Hay dos errores que se deben evitar a la hora de discernir:

1) El primero lo podemos llamar “anquilosamiento espiritual”. Es la falta de flexibilidad para discernir. Es lo que el Papa Francisco suele advertir cuando nos pide que no tengamos un “corazón cerrado”; que nos seamos obstinados diciendo que “siempre se ha hecho así”; que no nos cerremos a “la novedad de Dios”, a las “sorpresas de Dios”. Esto les pasó a algunos fariseos en tiempo de Jesús.

2) El otro peligro es el contrario: utilizar el “discernimiento” para saltarse todo lo que la Iglesia ha dicho a través de los siglos y “relativizar” todo, es decir, juzgar todo según las circunstancias de la persona, sin tener en cuenta los principios de nuestra fe y moral. Se trata de un falso discernimiento, guiado por el sentimentalismo, la poca formación y un espíritu de rebeldía a la Ley de Dios, que es el principio objetivo de moralidad.

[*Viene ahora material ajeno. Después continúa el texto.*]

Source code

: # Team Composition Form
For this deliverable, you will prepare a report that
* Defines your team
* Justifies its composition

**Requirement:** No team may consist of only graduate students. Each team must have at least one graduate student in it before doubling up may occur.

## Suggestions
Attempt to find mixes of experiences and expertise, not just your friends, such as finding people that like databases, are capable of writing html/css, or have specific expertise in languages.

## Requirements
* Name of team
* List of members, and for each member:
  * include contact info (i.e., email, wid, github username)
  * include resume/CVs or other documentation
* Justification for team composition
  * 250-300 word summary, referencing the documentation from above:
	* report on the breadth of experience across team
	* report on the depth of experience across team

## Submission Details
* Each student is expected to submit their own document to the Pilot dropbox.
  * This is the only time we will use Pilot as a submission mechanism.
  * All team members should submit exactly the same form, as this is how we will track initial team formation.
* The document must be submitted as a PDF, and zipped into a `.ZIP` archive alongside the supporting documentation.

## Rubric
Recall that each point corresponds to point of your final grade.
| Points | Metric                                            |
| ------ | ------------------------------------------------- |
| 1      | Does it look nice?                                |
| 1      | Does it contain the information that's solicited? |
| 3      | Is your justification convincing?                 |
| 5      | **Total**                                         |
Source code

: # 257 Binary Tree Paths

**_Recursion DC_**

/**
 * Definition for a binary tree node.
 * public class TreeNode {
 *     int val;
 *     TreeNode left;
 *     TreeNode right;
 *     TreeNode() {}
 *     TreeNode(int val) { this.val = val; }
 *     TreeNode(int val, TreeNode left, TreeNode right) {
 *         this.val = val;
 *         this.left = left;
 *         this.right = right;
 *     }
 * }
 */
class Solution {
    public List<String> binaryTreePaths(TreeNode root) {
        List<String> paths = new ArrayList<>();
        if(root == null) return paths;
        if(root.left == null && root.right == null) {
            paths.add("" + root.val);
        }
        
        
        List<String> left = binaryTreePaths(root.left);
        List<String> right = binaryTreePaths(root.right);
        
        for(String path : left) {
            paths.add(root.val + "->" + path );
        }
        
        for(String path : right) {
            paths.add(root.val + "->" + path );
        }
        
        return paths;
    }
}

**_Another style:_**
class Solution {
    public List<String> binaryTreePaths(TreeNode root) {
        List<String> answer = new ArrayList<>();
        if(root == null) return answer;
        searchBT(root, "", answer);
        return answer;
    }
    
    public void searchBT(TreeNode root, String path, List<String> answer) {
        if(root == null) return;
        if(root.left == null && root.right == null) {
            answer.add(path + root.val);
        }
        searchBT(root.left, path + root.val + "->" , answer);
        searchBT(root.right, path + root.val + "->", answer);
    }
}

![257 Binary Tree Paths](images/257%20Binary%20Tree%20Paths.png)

Es verdad que hay pocas cosas que son intocables, pero las hay: tanto en las verdades de fe como en las de la conducta moral. Hay acciones intrínsecamente malas que ninguna circunstancia puede cambiar (cfr. Encíclica Veritatis Splendor).

Santa María, Esposa del Espíritu Santo, es también Maestra del discernimiento, como lo vemos en su Anunciación, en las Bodas de Caná, al pie de la Cruz… Ella nos enseñará a estar en condiciones para saber escuchar la Voz del Espíritu.